Mandetta chegou a endossar algumas críticas de Bolsonaro aos governadores, afirmando que qualquer medida drástica, como fechamento de rodovias, não poderia ser tomada unilateralmente, e no início de abril chegou a dizer que o isolamento poderia ser afrouxado em locais onde o sistema de saúde não estivesse sob pressão. Por outro lado, nunca adotou a mesma retórica incendiária do presidente e nunca defendeu o isolamento vertical. O então ministro também desafiou o presidente ao defender medidas de distanciamento social e afirmar que a população deveria ouvir os governadores.

Teich, o sucessor de Mandetta, foi nomeado para encontrar uma fórmula de enfrentamento da pandemia que conciliasse a continuidade da economia. Ele disse na posse que havia um "alinhamento completo" entre ele e Bolsonaro, mas logo passou a sinalizar divergências e reconheceu a eficácia de medidas de isolamento. "Não tem como ter liberação de isolamento quando há uma curva em franca ascendência", disse no final de abril. No início de maio, disse que o "lockdown", o tipo de isolamento mais duro, poderia ser necessário em alguns lugares.

Minimizar a pandemia

Bolsonaro já chamou a covid-19 de "gripezinha" e "resfriadinho" e classificou a pandemia de "histeria". Em março, ele também pôs em dúvida, sem apresentar qualquer prova, o número de casos do novo coronavírus no estado de São Paulo, que lidera o número de mortes no país. "Não tô acreditando nesses números de São Paulo", disse em entrevista à TV Bandeirantes. "Para nós, aqui no Brasil, pode ser que não seja tudo isso que aconteceu em alguns países"

Ele também já disse, novamente sem apresentar provas ou qualquer estudo, que a maioria das mortes na Itália, um dos países mais atingidos pela pandemia no mundo, "não tiveram nada a ver com o vírus".

Quando Mandetta ainda ocupava a pasta de Saúde, as redes ligadas à família Bolsonaro criticavam o ministério por não destacar o número de "curados" da covid-19. Recentemente, a Secretaria de Comunicação do Planalto passou a divulgar um "Placar da Vida" para chamar a atenção para esses números. Membros do governo continuam a usar a internet para questionar a quantidade de mortes.

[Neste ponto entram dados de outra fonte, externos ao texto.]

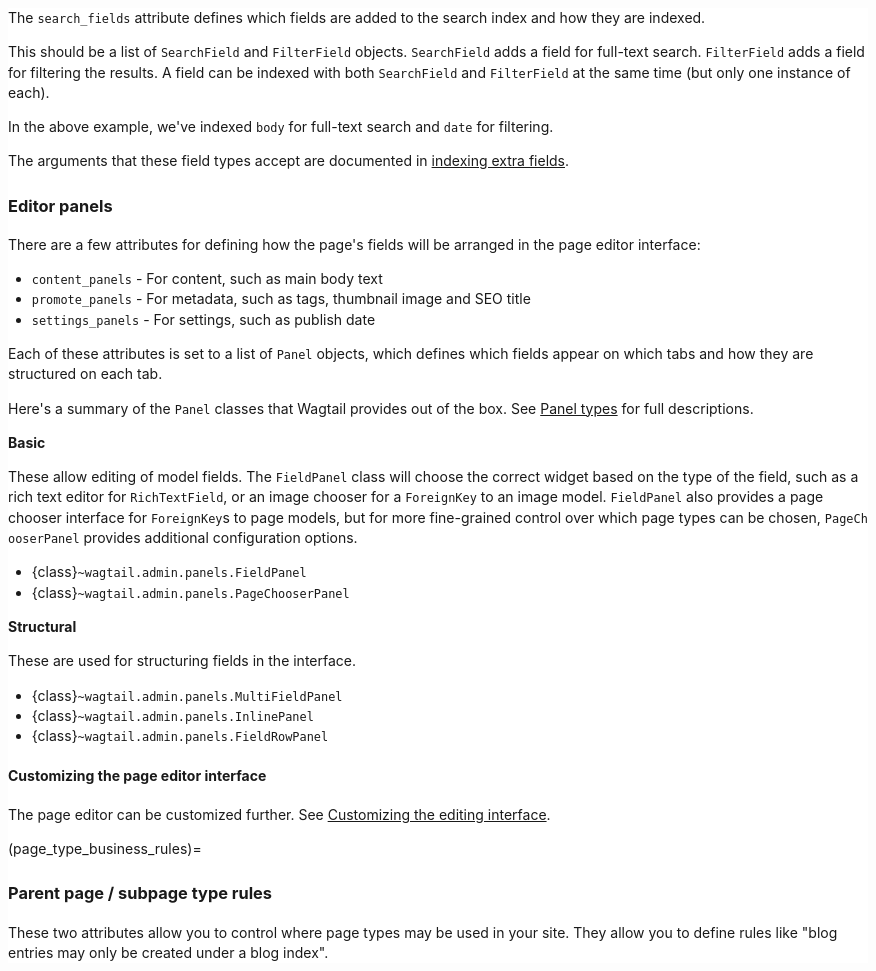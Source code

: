 The `search_fields` attribute defines which fields are added to the search index and how they are indexed.

This should be a list of `SearchField` and `FilterField` objects. `SearchField` adds a field for full-text search. `FilterField` adds a field for filtering the results. A field can be indexed with both `SearchField` and `FilterField` at the same time (but only one instance of each).

In the above example, we've indexed `body` for full-text search and `date` for filtering.

The arguments that these field types accept are documented in [indexing extra fields](wagtailsearch_indexing_fields).

### Editor panels

There are a few attributes for defining how the page's fields will be arranged in the page editor interface:

-   `content_panels` - For content, such as main body text
-   `promote_panels` - For metadata, such as tags, thumbnail image and SEO title
-   `settings_panels` - For settings, such as publish date

Each of these attributes is set to a list of `Panel` objects, which defines which fields appear on which tabs and how they are structured on each tab.

Here's a summary of the `Panel` classes that Wagtail provides out of the box. See [Panel types](/reference/pages/panels) for full descriptions.

**Basic**

These allow editing of model fields. The `FieldPanel` class will choose the correct widget based on the type of the field, such as a rich text editor for `RichTextField`, or an image chooser for a `ForeignKey` to an image model. `FieldPanel` also provides a page chooser interface for `ForeignKey`s to page models, but for more fine-grained control over which page types can be chosen, `PageChooserPanel` provides additional configuration options.

-   {class}`~wagtail.admin.panels.FieldPanel`
-   {class}`~wagtail.admin.panels.PageChooserPanel`

**Structural**

These are used for structuring fields in the interface.

-   {class}`~wagtail.admin.panels.MultiFieldPanel`
-   {class}`~wagtail.admin.panels.InlinePanel`
-   {class}`~wagtail.admin.panels.FieldRowPanel`

#### Customizing the page editor interface

The page editor can be customized further. See [Customizing the editing interface](/advanced_topics/customisation/page_editing_interface).

(page_type_business_rules)=

### Parent page / subpage type rules

These two attributes allow you to control where page types may be used in your site. They allow you to define rules like "blog entries may only be created under a blog index".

Nesta sexta-feira, uma coletiva do Ministério da Saúde liderada pelo Walter Braga Netto, tentou vender a versão de que o país tem proporcionalmente bem menos mortes do que vários países europeus afetados pela pandemia, como se a situação não fosse tão ruim e o governo estivesse no caminho certo. 

No final de março, Mandetta, sempre sob pressão de Bolsonaro, chegou a abraçar rapidamente a cartilha bolsonarista, afirmando que a imprensa era "sórdida" por supostamente só publicar notícias negativas, como "óbitos". "Nunca vai ter que as pessoas estão sorrindo na rua. Senão, ninguém compra o jornal". Ele se desculpou depois e logo voltou a destacar a gravidade da pandemia.

Com Teich, também houve um desalinhamento em vender "boas novas". No início de maio, Teich admitiu que o Brasil poderia chegar a marca de mil mortos por dia. No fim de semana em que o Brasil superou a marca das 10 mil mortes, ele foi o único membro do governo a se manifestar, citando o a "tristeza e sofrimento" após a "terrível marca" ter sido atingida. Bolsonaro, em contraste, passeou de jet ski no mesmo fim de semana e só comentou o assunto na última segunda-feira, aproveitando a ocasião para afirmar que mais mortes vão acontecer se a economia permanecer parada.